Introduction to CKB Script Programming 6: Type ID

February 3, 2020 · 14 min read

blockchain engineer at Cryptape

You might noticed there's a hash_type field in CKB's Script structure. For simplicity, we've been ignoring that till now. This post will provide an introduction to the hash_type field, and the unique capability it can bring.

In the blockchain space, there's a pair of issues that everyone has to pick sides:

Upgradability

Can I upgrade a smart contract after it's deployed on the blockchain? Suppose a smart contract gets widely adopted, then all of a sudden, someone notices a bug in the smart contract(sadly this will always happen in our industry), can we upgrade the smart contract to a fixed version without affecting all the users?

A different scenario: as technology advances, there might be new algorithms that could be leveraged to build smart contracts that run faster. Can we upgrade existing smart contracts to benefit more users?

Determinism

This one has 2 parts:

Determinism A: if I pick a smart contract to guard my tokens, will my tokens stay safe(could be unlocked by me and only by me) in the future?
Determinism B: if I sign a transaction now, and send it later, will my transaction still be accepted by the blockchain?

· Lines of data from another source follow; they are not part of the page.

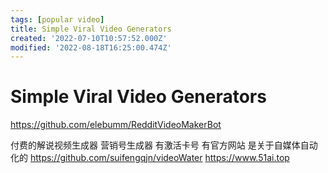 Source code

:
```yaml
---
tags: [popular video]
title: Simple Viral Video Generators
created: '2022-07-10T10:57:52.000Z'
modified: '2022-08-18T16:25:00.474Z'
---
```


# Simple Viral Video Generators

https://github.com/elebumm/RedditVideoMakerBot

付费的解说视频生成器 营销号生成器
有激活卡号 有官方网站 是关于自媒体自动化的
https://github.com/suifengqjn/videoWater
https://www.51ai.top

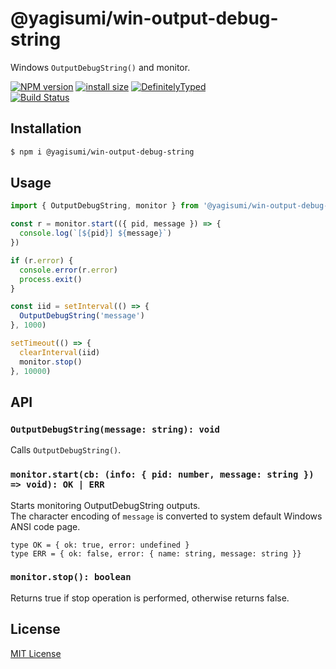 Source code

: # @yagisumi/win-output-debug-string

Windows `OutputDebugString()` and monitor.

[![NPM version][npm-image]][npm-url] [![install size][packagephobia-image]][packagephobia-url] [![DefinitelyTyped][dts-image]][dts-url]  
[![Build Status][githubactions-image]][githubactions-url]

## Installation

```sh
$ npm i @yagisumi/win-output-debug-string
```

## Usage

```ts
import { OutputDebugString, monitor } from '@yagisumi/win-output-debug-string'

const r = monitor.start(({ pid, message }) => {
  console.log(`[${pid}] ${message}`)
})

if (r.error) {
  console.error(r.error)
  process.exit()
}

const iid = setInterval(() => {
  OutputDebugString('message')
}, 1000)

setTimeout(() => {
  clearInterval(iid)
  monitor.stop()
}, 10000)
```

## API

### `OutputDebugString(message: string): void`

Calls `OutputDebugString()`.

### `monitor.start(cb: (info: { pid: number, message: string }) => void): OK | ERR`

Starts monitoring OutputDebugString outputs.<br>
The character encoding of `message` is converted to system default Windows ANSI code page.

```
type OK = { ok: true, error: undefined }
type ERR = { ok: false, error: { name: string, message: string }}
```

### `monitor.stop(): boolean`

Returns true if stop operation is performed, otherwise returns false.

## License

[MIT License](https://opensource.org/licenses/MIT)

[githubactions-image]: https://img.shields.io/github/workflow/status/yagisumi/node-win-output-debug-string/build?logo=github&style=flat-square
[githubactions-url]: https://github.com/yagisumi/node-win-output-debug-string/actions
[npm-image]: https://img.shields.io/npm/v/@yagisumi/win-output-debug-string.svg?style=flat-square
[npm-url]: https://npmjs.org/package/@yagisumi/win-output-debug-string
[packagephobia-image]: https://flat.badgen.net/packagephobia/install/@yagisumi/win-output-debug-string
[packagephobia-url]: https://packagephobia.now.sh/result?p=@yagisumi/win-output-debug-string
[dts-image]: https://img.shields.io/badge/DefinitelyTyped-.d.ts-blue.svg?style=flat-square
[dts-url]: http://definitelytyped.org
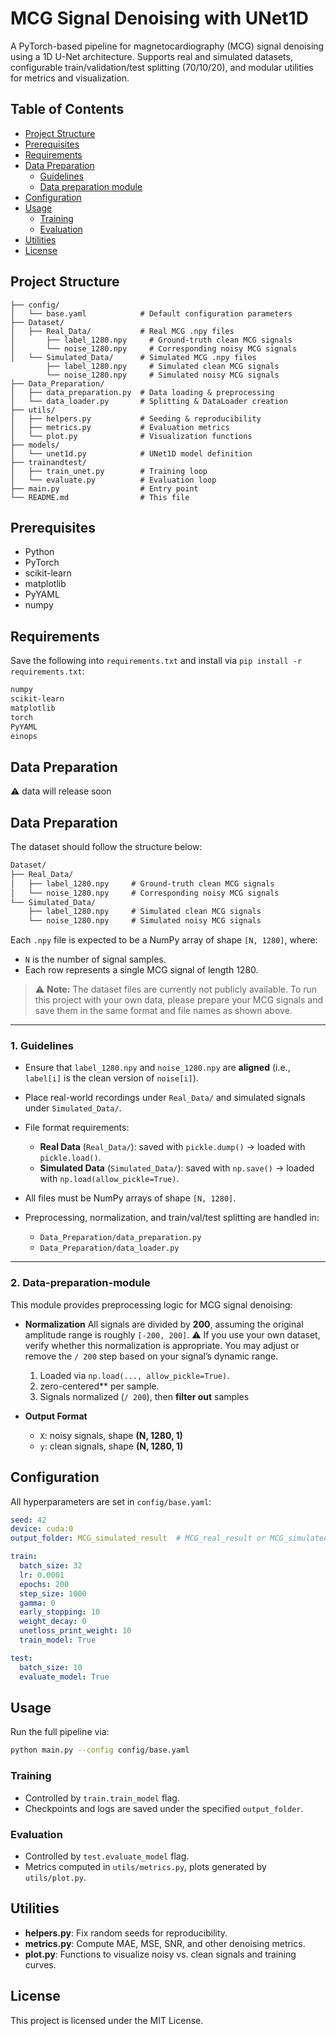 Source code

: # MCG Signal Denoising with UNet1D

A PyTorch-based pipeline for magnetocardiography (MCG) signal denoising using a 1D U-Net architecture. Supports real and simulated datasets, configurable train/validation/test splitting (70/10/20), and modular utilities for metrics and visualization.

## Table of Contents

* [Project Structure](#project-structure)
* [Prerequisites](#prerequisites)
* [Requirements](#Requirements)
* [Data Preparation](#data-preparation)
  * [Guidelines](#Guidelines)
  * [Data preparation module](#Data-preparation-module)
* [Configuration](#configuration)
* [Usage](#usage)
  * [Training](#training)
  * [Evaluation](#evaluation)
* [Utilities](#utilities)
* [License](#license)

## Project Structure

```text
├── config/
│   └── base.yaml            # Default configuration parameters
├── Dataset/
│   ├── Real_Data/           # Real MCG .npy files
│       ├── label_1280.npy     # Ground-truth clean MCG signals
│       └── noise_1280.npy     # Corresponding noisy MCG signals
│   └── Simulated_Data/      # Simulated MCG .npy files
        ├── label_1280.npy     # Simulated clean MCG signals
        └── noise_1280.npy     # Simulated noisy MCG signals
├── Data_Preparation/
│   ├── data_preparation.py  # Data loading & preprocessing
│   └── data_loader.py       # Splitting & DataLoader creation
├── utils/
│   ├── helpers.py           # Seeding & reproducibility
│   ├── metrics.py           # Evaluation metrics
│   └── plot.py              # Visualization functions
├── models/
│   └── unet1d.py            # UNet1D model definition
├── trainandtest/
│   ├── train_unet.py        # Training loop
│   └── evaluate.py          # Evaluation loop
├── main.py                  # Entry point
└── README.md                # This file
```

## Prerequisites

* Python
* PyTorch
* scikit-learn
* matplotlib
* PyYAML
* numpy

## Requirements

Save the following into `requirements.txt` and install via `pip install -r requirements.txt`:

```txt
numpy
scikit-learn
matplotlib
torch
PyYAML
einops
```

## Data Preparation

⚠️ data will release soon

## Data Preparation

The dataset should follow the structure below:

```txt
Dataset/
├── Real_Data/
│   ├── label_1280.npy     # Ground-truth clean MCG signals
│   └── noise_1280.npy     # Corresponding noisy MCG signals
└── Simulated_Data/
    ├── label_1280.npy     # Simulated clean MCG signals
    └── noise_1280.npy     # Simulated noisy MCG signals
```

Each `.npy` file is expected to be a NumPy array of shape `[N, 1280]`, where:

* `N` is the number of signal samples.
* Each row represents a single MCG signal of length 1280.

> ⚠️ **Note:** The dataset files are currently not publicly available.
> To run this project with your own data, please prepare your MCG signals and save them in the same format and file names as shown above.

---

### 1. Guidelines

* Ensure that `label_1280.npy` and `noise_1280.npy` are **aligned**
  (i.e., `label[i]` is the clean version of `noise[i]`).
* Place real-world recordings under `Real_Data/` and simulated signals under `Simulated_Data/`.
* File format requirements:

  * **Real Data** (`Real_Data/`): saved with `pickle.dump()` → loaded with `pickle.load()`.
  * **Simulated Data** (`Simulated_Data/`): saved with `np.save()` → loaded with `np.load(allow_pickle=True)`.
* All files must be NumPy arrays of shape `[N, 1280]`.
* Preprocessing, normalization, and train/val/test splitting are handled in:

  * `Data_Preparation/data_preparation.py`
  * `Data_Preparation/data_loader.py`

---

### 2. Data-preparation-module

This module provides preprocessing logic for MCG signal denoising:

* **Normalization**
  All signals are divided by **200**, assuming the original amplitude range is roughly `[-200, 200]`.
  ⚠️ If you use your own dataset, verify whether this normalization is appropriate.
  You may adjust or remove the `/ 200` step based on your signal’s dynamic range.

  1. Loaded via `np.load(..., allow_pickle=True)`.
  2. zero-centered** per sample.
  3. Signals normalized (`/ 200`), then **filter out** samples
  

* **Output Format**

  * `X`: noisy signals, shape **(N, 1280, 1)**
  * `y`: clean signals, shape **(N, 1280, 1)**



## Configuration

All hyperparameters are set in `config/base.yaml`:

```yaml
seed: 42
device: cuda:0
output_folder: MCG_simulated_result  # MCG_real_result or MCG_simulated_result

train:
  batch_size: 32
  lr: 0.0001
  epochs: 200
  step_size: 1000
  gamma: 0
  early_stopping: 10
  weight_decay: 0
  unetloss_print_weight: 10
  train_model: True

test:
  batch_size: 10
  evaluate_model: True
```

## Usage

Run the full pipeline via:

```bash
python main.py --config config/base.yaml
```

### Training

* Controlled by `train.train_model` flag.
* Checkpoints and logs are saved under the specified `output_folder`.

### Evaluation

* Controlled by `test.evaluate_model` flag.
* Metrics computed in `utils/metrics.py`, plots generated by `utils/plot.py`.

## Utilities

* **helpers.py**: Fix random seeds for reproducibility.
* **metrics.py**: Compute MAE, MSE, SNR, and other denoising metrics.
* **plot.py**: Functions to visualize noisy vs. clean signals and training curves.

## License

This project is licensed under the MIT License.
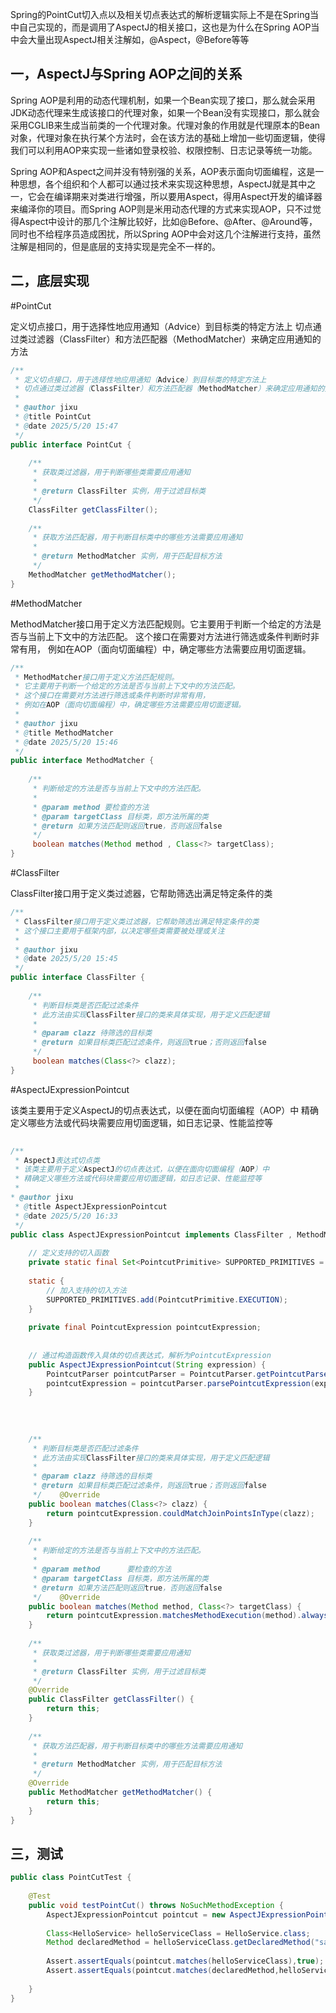 
Spring的PointCut切入点以及相关切点表达式的解析逻辑实际上不是在Spring当中自己实现的，而是调用了AspectJ的相关接口，这也是为什么在Spring AOP当中会大量出现AspectJ相关注解如，@Aspect，@Before等等

## 一，AspectJ与Spring AOP之间的关系

Spring AOP是利用的动态代理机制，如果一个Bean实现了接口，那么就会采用JDK动态代理来生成该接口的代理对象，如果一个Bean没有实现接口，那么就会采用CGLIB来生成当前类的一个代理对象。代理对象的作用就是代理原本的Bean对象，代理对象在执行某个方法时，会在该方法的基础上增加一些切面逻辑，使得我们可以利用AOP来实现一些诸如登录校验、权限控制、日志记录等统一功能。

Spring AOP和Aspect之间并没有特别强的关系，AOP表示面向切面编程，这是一种思想，各个组织和个人都可以通过技术来实现这种思想，AspectJ就是其中之一，它会在编译期来对类进行增强，所以要用Aspect，得用Aspect开发的编译器来编泽你的项目。而Spring AOP则是米用动态代理的方式来实现AOP，只不过觉得Aspect中设计的那几个注解比较好，比如@Before、@After、@Around等，同时也不给程序员造成困扰，所以Spring AOP中会对这几个注解进行支持，虽然注解是相同的，但是底层的支持实现是完全不一样的。


## 二，底层实现

#PointCut

定义切点接口，用于选择性地应用通知（Advice）到目标类的特定方法上
切点通过类过滤器（ClassFilter）和方法匹配器（MethodMatcher）来确定应用通知的方法  

```java
/**  
 * 定义切点接口，用于选择性地应用通知（Advice）到目标类的特定方法上  
 * 切点通过类过滤器（ClassFilter）和方法匹配器（MethodMatcher）来确定应用通知的方法  
 *  
 * @author jixu  
 * @title PointCut  
 * @date 2025/5/20 15:47  
 */
public interface PointCut {  
  
    /**  
     * 获取类过滤器，用于判断哪些类需要应用通知  
     *  
     * @return ClassFilter 实例，用于过滤目标类  
     */  
    ClassFilter getClassFilter();  
  
    /**  
     * 获取方法匹配器，用于判断目标类中的哪些方法需要应用通知  
     *  
     * @return MethodMatcher 实例，用于匹配目标方法  
     */  
    MethodMatcher getMethodMatcher();  
}
```

#MethodMatcher

MethodMatcher接口用于定义方法匹配规则。它主要用于判断一个给定的方法是否与当前上下文中的方法匹配。
这个接口在需要对方法进行筛选或条件判断时非常有用， 例如在AOP（面向切面编程）中，确定哪些方法需要应用切面逻辑。   

```java
/**  
 * MethodMatcher接口用于定义方法匹配规则。  
 * 它主要用于判断一个给定的方法是否与当前上下文中的方法匹配。  
 * 这个接口在需要对方法进行筛选或条件判断时非常有用，  
 * 例如在AOP（面向切面编程）中，确定哪些方法需要应用切面逻辑。  
 *  
 * @author jixu  
 * @title MethodMatcher  
 * @date 2025/5/20 15:46  
 */
public interface MethodMatcher {  
  
    /**  
     * 判断给定的方法是否与当前上下文中的方法匹配。  
     *  
     * @param method 要检查的方法  
     * @param targetClass 目标类，即方法所属的类  
     * @return 如果方法匹配则返回true，否则返回false  
     */    
     boolean matches(Method method , Class<?> targetClass);  
}
```

#ClassFilter

ClassFilter接口用于定义类过滤器，它帮助筛选出满足特定条件的类  

```java
/**  
 * ClassFilter接口用于定义类过滤器，它帮助筛选出满足特定条件的类  
 * 这个接口主要用于框架内部，以决定哪些类需要被处理或关注  
 *  
 * @author jixu  
 * @date 2025/5/20 15:45  
 */
public interface ClassFilter {  
  
    /**  
     * 判断目标类是否匹配过滤条件  
     * 此方法由实现ClassFilter接口的类来具体实现，用于定义匹配逻辑  
     *  
     * @param clazz 待筛选的目标类  
     * @return 如果目标类匹配过滤条件，则返回true；否则返回false  
     */    
     boolean matches(Class<?> clazz);  
}
```

#AspectJExpressionPointcut

该类主要用于定义AspectJ的切点表达式，以便在面向切面编程（AOP）中 精确定义哪些方法或代码块需要应用切面逻辑，如日志记录、性能监控等  

```java
  
/**  
 * AspectJ表达式切点类  
 * 该类主要用于定义AspectJ的切点表达式，以便在面向切面编程（AOP）中  
 * 精确定义哪些方法或代码块需要应用切面逻辑，如日志记录、性能监控等  
 *   
* @author jixu  
 * @title AspectJExpressionPointcut  
 * @date 2025/5/20 16:33  
 */
public class AspectJExpressionPointcut implements ClassFilter , MethodMatcher , PointCut {  
  
    // 定义支持的切入函数  
    private static final Set<PointcutPrimitive> SUPPORTED_PRIMITIVES = new HashSet<PointcutPrimitive>();  
  
    static {  
        // 加入支持的切入方法  
        SUPPORTED_PRIMITIVES.add(PointcutPrimitive.EXECUTION);  
    }  
  
    private final PointcutExpression pointcutExpression;  
  
  
    // 通过构造函数传入具体的切点表达式，解析为PointcutExpression  
    public AspectJExpressionPointcut(String expression) {  
        PointcutParser pointcutParser = PointcutParser.getPointcutParserSupportingSpecifiedPrimitivesAndUsingSpecifiedClassLoaderForResolution(SUPPORTED_PRIMITIVES, this.getClass().getClassLoader());  
        pointcutExpression = pointcutParser.parsePointcutExpression(expression);  
    }  
  
  
  
  
    /**  
     * 判断目标类是否匹配过滤条件  
     * 此方法由实现ClassFilter接口的类来具体实现，用于定义匹配逻辑  
     *  
     * @param clazz 待筛选的目标类  
     * @return 如果目标类匹配过滤条件，则返回true；否则返回false  
     */    @Override  
    public boolean matches(Class<?> clazz) {  
        return pointcutExpression.couldMatchJoinPointsInType(clazz);  
    }  
  
    /**  
     * 判断给定的方法是否与当前上下文中的方法匹配。  
     *  
     * @param method      要检查的方法  
     * @param targetClass 目标类，即方法所属的类  
     * @return 如果方法匹配则返回true，否则返回false  
     */    @Override  
    public boolean matches(Method method, Class<?> targetClass) {  
        return pointcutExpression.matchesMethodExecution(method).alwaysMatches();  
    }  
  
    /**  
     * 获取类过滤器，用于判断哪些类需要应用通知  
     *  
     * @return ClassFilter 实例，用于过滤目标类  
     */  
    @Override  
    public ClassFilter getClassFilter() {  
        return this;  
    }  
  
    /**  
     * 获取方法匹配器，用于判断目标类中的哪些方法需要应用通知  
     *  
     * @return MethodMatcher 实例，用于匹配目标方法  
     */  
    @Override  
    public MethodMatcher getMethodMatcher() {  
        return this;  
    }  
}
```


## 三，测试


```java
public class PointCutTest {  
  
    @Test  
    public void testPointCut() throws NoSuchMethodException {  
        AspectJExpressionPointcut pointcut = new AspectJExpressionPointcut("execution(* org.qlspringframework.beans.ioc.service.HelloService.*(..))");  
  
        Class<HelloService> helloServiceClass = HelloService.class;  
        Method declaredMethod = helloServiceClass.getDeclaredMethod("say");  
  
        Assert.assertEquals(pointcut.matches(helloServiceClass),true);  
        Assert.assertEquals(pointcut.matches(declaredMethod,helloServiceClass),true);  
  
    }  
}
```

Note that a secure blockchain has more deterministic requirements than those mentioned here. I'm only including properties that relate to the discussed problem here.

Conflicts

If we think about it, we could find that there're always conflicts between upgradability and determinism:

If a smart contract could be upgraded, it might have different behaviors, hence enabling an attacker to unlock a cell, or disabling unlocking from the owner himself/herself.
If a smart contract could be upgraded, an already signed transaction might run into different behaviors, resulting it be rejected by the blockchain.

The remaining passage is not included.